Wednesday, April 11, 2018

"KIF5A Gene Associated with the Development of ALS"

An international research team has identified a new gene, KIF5A, that they say is associated with the development of amyotrophic lateral sclerosis (ALS) which is also known as Lou Gehrig's Disease. ALS is a neuro-degenerative disease that over time, breaks down a person's ability to control or initiate muscle movement, in most cases leading to paralysis and death withing 2-5 years of diagnosis. It is caused by the breaking down of neurons in both the brain and spinal cord and about 10% of diagnosed patients are classified as "genetic" or "familial" in nature and caused by genetic defects while the other 90% are "sporadic" or without a direct family history.

According to the article this discovery will help advance the understanding of ALS and helps point a finger at the cytoskeleton as a focal point for potential new drug development. The cytoskeleton is the structure that makes up the axon which transfers electrical impulses and information through proteins. The cytoskeleton is where defects that are associated with or cause the effects of ALS can be found. KIF5A's job is to move signals up and down the cytoskelton within the axon, without KIF5A functioning properly, this important information is not able to be transferred. In addition to this KIF5A also plays an important role in mediating RNA transfer, and RNA processing also happens to be considered as a pathogenesis to ALS. This gene was discovered to be associated with ALS through 2 different, successful approaches which were financially supported by multiple organizations including the ALS Association.

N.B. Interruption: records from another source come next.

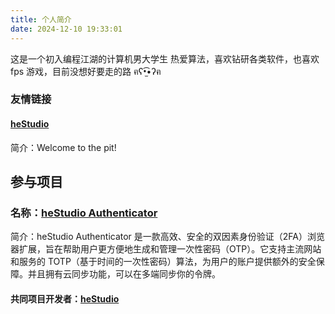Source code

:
 ```yaml
---
title: 个人简介
date: 2024-12-10 19:33:01
---
```


这是一个初入编程江湖的计算机男大学生
热爱算法，喜欢钻研各类软件，也喜欢 fps 游戏，目前没想好要走的路 ฅʕ•̫͡•ʔฅ

### 友情链接

#### [heStudio](https://www.hestudio.net/)

简介：Welcome to the pit!

## 参与项目

### 名称：[heStudio Authenticator](https://chromewebstore.google.com/detail/hestudio-authenticator/jkndagjelfklcgalbjjhafebinholgjb)

简介：heStudio Authenticator 是一款高效、安全的双因素身份验证（2FA）浏览器扩展，旨在帮助用户更方便地生成和管理一次性密码（OTP）。它支持主流网站和服务的 TOTP（基于时间的一次性密码）算法，为用户的账户提供额外的安全保障。并且拥有云同步功能，可以在多端同步你的令牌。

#### 共同项目开发者：[heStudio](https://www.hestudio.net/)
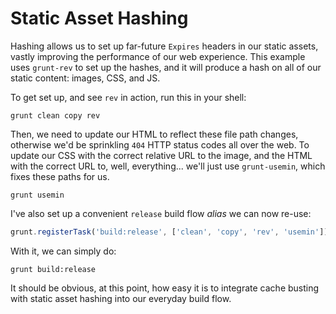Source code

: # Static Asset Hashing

Hashing allows us to set up far-future `Expires` headers in our static assets, vastly improving the performance of our web experience. This example uses `grunt-rev` to set up the hashes, and it will produce a hash on all of our static content: images, CSS, and JS.

To get set up, and see `rev` in action, run this in your shell:

```shell
grunt clean copy rev
```

Then, we need to update our HTML to reflect these file path changes, otherwise we'd be sprinkling `404` HTTP status codes all over the web. To update our CSS with the correct relative URL to the image, and the HTML with the correct URL to, well, everything... we'll just use `grunt-usemin`, which fixes these paths for us.

```shell
grunt usemin
```

I've also set up a convenient `release` build flow _alias_ we can now re-use:

```js
grunt.registerTask('build:release', ['clean', 'copy', 'rev', 'usemin']);
```

With it, we can simply do:

```shell
grunt build:release
```

It should be obvious, at this point, how easy it is to integrate cache busting with static asset hashing into our everyday build flow.
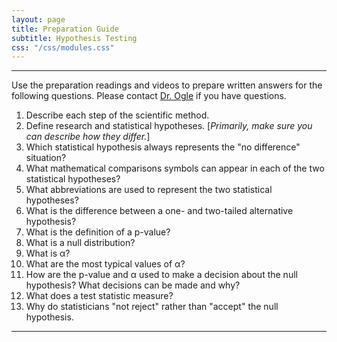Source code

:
 ```yaml
---
layout: page
title: Preparation Guide
subtitle: Hypothesis Testing
css: "/css/modules.css"
---
```


----

<div class="alert alert-warning">
Use the preparation readings and videos to prepare written answers for the following questions. Please contact <a href="mailto:dogle@northland.edu">Dr. Ogle</a> if you have questions.
</div>

1. Describe each step of the scientific method.
1. Define research and statistical hypotheses. [*Primarily, make sure you can describe how they differ.*]
1. Which statistical hypothesis always represents the "no difference" situation?
1. What mathematical comparisons symbols can appear in each of the two statistical hypotheses?
1. What abbreviations are used to represent the two statistical hypotheses?
1. What is the difference between a one- and two-tailed alternative hypothesis?
1. What is the definition of a p-value?
1. What is a null distribution?
1. What is &alpha;?
1. What are the most typical values of &alpha;?
1. How are the p-value and &alpha; used to make a decision about the null hypothesis? What decisions can be made and why?
1. What does a test statistic measure?
1. Why do statisticians "not reject" rather than "accept" the null hypothesis.

----
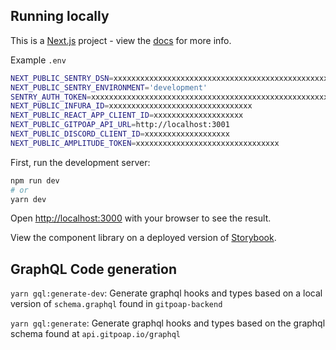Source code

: 
## Running locally
This is a [Next.js](https://nextjs.org/) project - view the [docs](https://nextjs.org/docs/getting-started) for more info.

Example `.env`
```bash
NEXT_PUBLIC_SENTRY_DSN=xxxxxxxxxxxxxxxxxxxxxxxxxxxxxxxxxxxxxxxxxxxxxxxxxxxxxxxxxxxxxxxxxxxxxxxxxx
NEXT_PUBLIC_SENTRY_ENVIRONMENT='development'
SENTRY_AUTH_TOKEN=xxxxxxxxxxxxxxxxxxxxxxxxxxxxxxxxxxxxxxxxxxxxxxxxxxxxxxxxxxxxxxxx
NEXT_PUBLIC_INFURA_ID=xxxxxxxxxxxxxxxxxxxxxxxxxxxxxxxx
NEXT_PUBLIC_REACT_APP_CLIENT_ID=xxxxxxxxxxxxxxxxxxxx
NEXT_PUBLIC_GITPOAP_API_URL=http://localhost:3001
NEXT_PUBLIC_DISCORD_CLIENT_ID=xxxxxxxxxxxxxxxxxxx
NEXT_PUBLIC_AMPLITUDE_TOKEN=xxxxxxxxxxxxxxxxxxxxxxxxxxxxxxxx
```

First, run the development server:

```bash
npm run dev
# or
yarn dev
```

Open [http://localhost:3000](http://localhost:3000) with your browser to see the result.

View the component library on a deployed version of [Storybook](https://gitpoap-fe-storybook.vercel.app/?path=/story/button--primary0).

## GraphQL Code generation

`yarn gql:generate-dev`: Generate graphql hooks and types based on a local version of `schema.graphql` found in `gitpoap-backend`

`yarn gql:generate`: Generate graphql hooks and types based on the graphql schema found at `api.gitpoap.io/graphql`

Patients with this particular gene mutation are expect to live, on average, 10 years post diagnosis which is much longer than the average ALS patient. This information alone is huge for patients who wish to identify how much time they have. As someone who is dealing with my former coach/mentor/father figure's ALS diagnosis just over a year ago, and his subsequent physical struggles since, this is a small addition of hope that A) may lead to more useful research and information in the diagnosis and treatment of ALS and B) may allow him (if he chooses to) to be tested for this genetic defect to give some indication or forecast of how quickly this disease will affect him. One of the toughest parts of dealing with a loved one's ALS diagnosis is the uncertainty of how quickly the disease progresses. A guy that I went to grade school with passed away 4-5 years ago only 6 months after his diagnosis while in his early 20s, while we have seen in the case of Stephen Hawking, though rare, some people are able to survive a very long time with this disease. When you know your time left to see someone you care about is short, but you don't know how short, it can lead to tough decisions to be made for both the diagnosed and their loved ones. Having this first hand knowledge makes me think that this discovery is huge for ALS patients and their families and I am so hopeful for what may come next.